WHAT TO DO: Going down the data below, set down exactly the line with "###### Números 33:36" and each line after it through the line with "###### Números 33:41"; no other lines.

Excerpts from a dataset
-.-.-

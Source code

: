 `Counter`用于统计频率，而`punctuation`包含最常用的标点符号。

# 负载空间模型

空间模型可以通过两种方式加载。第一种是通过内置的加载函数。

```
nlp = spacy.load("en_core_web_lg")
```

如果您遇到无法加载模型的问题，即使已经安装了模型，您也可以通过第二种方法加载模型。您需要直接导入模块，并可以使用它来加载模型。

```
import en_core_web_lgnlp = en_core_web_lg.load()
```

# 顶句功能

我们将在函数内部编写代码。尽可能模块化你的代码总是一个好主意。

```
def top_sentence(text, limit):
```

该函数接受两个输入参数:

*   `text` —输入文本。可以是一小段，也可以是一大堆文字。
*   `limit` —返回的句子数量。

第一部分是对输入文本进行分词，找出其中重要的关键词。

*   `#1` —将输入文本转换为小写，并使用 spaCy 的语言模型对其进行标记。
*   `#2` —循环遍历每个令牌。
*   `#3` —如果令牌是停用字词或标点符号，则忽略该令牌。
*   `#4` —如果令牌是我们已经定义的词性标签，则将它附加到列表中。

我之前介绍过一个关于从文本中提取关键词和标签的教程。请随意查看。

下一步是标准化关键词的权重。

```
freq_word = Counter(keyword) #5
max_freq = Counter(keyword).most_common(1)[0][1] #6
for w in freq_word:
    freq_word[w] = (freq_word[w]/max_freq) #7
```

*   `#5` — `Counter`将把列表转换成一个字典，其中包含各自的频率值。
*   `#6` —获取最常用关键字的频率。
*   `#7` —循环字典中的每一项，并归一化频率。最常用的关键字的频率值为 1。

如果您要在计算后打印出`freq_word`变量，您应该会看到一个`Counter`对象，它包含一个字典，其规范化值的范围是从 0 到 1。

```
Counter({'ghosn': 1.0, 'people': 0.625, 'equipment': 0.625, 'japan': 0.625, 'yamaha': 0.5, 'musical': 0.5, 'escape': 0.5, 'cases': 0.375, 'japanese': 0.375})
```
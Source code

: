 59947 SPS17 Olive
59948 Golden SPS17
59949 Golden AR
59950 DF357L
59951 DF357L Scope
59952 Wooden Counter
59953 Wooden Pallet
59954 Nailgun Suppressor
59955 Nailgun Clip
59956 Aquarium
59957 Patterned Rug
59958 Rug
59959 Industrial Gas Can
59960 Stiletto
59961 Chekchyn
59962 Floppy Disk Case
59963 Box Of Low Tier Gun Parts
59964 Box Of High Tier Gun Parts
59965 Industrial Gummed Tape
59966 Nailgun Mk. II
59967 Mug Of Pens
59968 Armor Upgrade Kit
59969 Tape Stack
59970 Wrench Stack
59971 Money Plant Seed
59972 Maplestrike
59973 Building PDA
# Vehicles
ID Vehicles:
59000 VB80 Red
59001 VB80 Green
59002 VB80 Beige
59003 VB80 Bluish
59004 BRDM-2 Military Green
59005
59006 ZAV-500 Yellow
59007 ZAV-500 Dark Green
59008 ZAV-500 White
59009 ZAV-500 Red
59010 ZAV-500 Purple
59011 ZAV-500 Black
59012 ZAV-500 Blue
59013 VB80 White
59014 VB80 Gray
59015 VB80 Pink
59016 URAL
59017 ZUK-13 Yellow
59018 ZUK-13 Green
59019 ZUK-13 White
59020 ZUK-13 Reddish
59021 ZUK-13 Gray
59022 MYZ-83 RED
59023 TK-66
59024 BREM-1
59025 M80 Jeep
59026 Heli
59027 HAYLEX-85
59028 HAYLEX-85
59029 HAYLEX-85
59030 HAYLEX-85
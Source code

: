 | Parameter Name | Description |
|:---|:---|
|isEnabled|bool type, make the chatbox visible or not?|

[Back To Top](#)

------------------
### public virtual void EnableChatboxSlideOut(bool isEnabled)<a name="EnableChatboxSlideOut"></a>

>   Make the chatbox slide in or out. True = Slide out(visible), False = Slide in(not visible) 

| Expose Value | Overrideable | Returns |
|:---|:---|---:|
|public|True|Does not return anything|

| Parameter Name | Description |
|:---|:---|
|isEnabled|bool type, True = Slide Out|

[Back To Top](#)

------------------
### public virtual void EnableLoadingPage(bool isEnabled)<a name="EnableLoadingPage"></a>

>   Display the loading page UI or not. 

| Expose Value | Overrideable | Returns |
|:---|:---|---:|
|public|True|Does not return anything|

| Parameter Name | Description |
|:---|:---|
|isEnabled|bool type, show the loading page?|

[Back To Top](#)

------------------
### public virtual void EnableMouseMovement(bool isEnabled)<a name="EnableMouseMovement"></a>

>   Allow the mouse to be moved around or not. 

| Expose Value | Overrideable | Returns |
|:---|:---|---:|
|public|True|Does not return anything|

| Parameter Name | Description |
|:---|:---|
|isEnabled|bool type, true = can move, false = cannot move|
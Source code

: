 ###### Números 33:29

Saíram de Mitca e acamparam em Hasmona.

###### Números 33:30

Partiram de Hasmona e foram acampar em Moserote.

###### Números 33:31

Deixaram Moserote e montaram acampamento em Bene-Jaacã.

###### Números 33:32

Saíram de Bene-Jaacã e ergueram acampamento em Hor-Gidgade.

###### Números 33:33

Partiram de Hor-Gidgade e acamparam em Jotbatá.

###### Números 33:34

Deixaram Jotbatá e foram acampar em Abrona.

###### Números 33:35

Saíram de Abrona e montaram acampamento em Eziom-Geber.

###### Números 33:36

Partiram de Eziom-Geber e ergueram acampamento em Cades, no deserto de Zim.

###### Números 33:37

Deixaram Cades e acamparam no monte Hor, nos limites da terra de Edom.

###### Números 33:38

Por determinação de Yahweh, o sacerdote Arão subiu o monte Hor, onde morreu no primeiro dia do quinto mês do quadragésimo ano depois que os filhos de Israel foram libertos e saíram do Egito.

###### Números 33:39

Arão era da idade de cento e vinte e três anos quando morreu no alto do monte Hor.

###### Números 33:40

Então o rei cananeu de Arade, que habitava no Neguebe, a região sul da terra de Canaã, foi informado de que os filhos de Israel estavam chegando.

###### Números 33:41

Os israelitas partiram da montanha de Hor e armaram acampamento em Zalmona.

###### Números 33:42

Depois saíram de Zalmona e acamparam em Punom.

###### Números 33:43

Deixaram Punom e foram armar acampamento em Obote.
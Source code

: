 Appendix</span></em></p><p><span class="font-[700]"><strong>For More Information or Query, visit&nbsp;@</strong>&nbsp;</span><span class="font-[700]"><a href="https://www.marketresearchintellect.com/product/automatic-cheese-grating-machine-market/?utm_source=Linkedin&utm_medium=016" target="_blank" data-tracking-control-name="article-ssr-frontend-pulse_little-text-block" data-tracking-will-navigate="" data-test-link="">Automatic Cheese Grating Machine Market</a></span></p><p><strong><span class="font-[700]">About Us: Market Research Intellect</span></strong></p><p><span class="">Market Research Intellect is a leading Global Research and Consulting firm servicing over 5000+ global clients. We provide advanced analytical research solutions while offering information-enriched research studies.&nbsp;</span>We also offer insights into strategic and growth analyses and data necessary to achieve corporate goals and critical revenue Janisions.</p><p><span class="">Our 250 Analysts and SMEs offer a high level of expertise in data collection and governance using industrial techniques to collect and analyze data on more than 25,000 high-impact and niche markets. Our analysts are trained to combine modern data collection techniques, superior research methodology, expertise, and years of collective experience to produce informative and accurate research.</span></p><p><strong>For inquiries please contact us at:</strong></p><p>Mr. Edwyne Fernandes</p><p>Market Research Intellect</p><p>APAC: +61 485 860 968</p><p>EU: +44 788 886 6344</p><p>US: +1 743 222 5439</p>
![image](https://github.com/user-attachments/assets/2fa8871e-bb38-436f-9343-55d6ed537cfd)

-.-.-

EXERCISE OUTPUT:
###### Números 33:36

Partiram de Eziom-Geber e ergueram acampamento em Cades, no deserto de Zim.

###### Números 33:37

Deixaram Cades e acamparam no monte Hor, nos limites da terra de Edom.

###### Números 33:38

Por determinação de Yahweh, o sacerdote Arão subiu o monte Hor, onde morreu no primeiro dia do quinto mês do quadragésimo ano depois que os filhos de Israel foram libertos e saíram do Egito.

###### Números 33:39

Arão era da idade de cento e vinte e três anos quando morreu no alto do monte Hor.

###### Números 33:40

Então o rei cananeu de Arade, que habitava no Neguebe, a região sul da terra de Canaã, foi informado de que os filhos de Israel estavam chegando.

###### Números 33:41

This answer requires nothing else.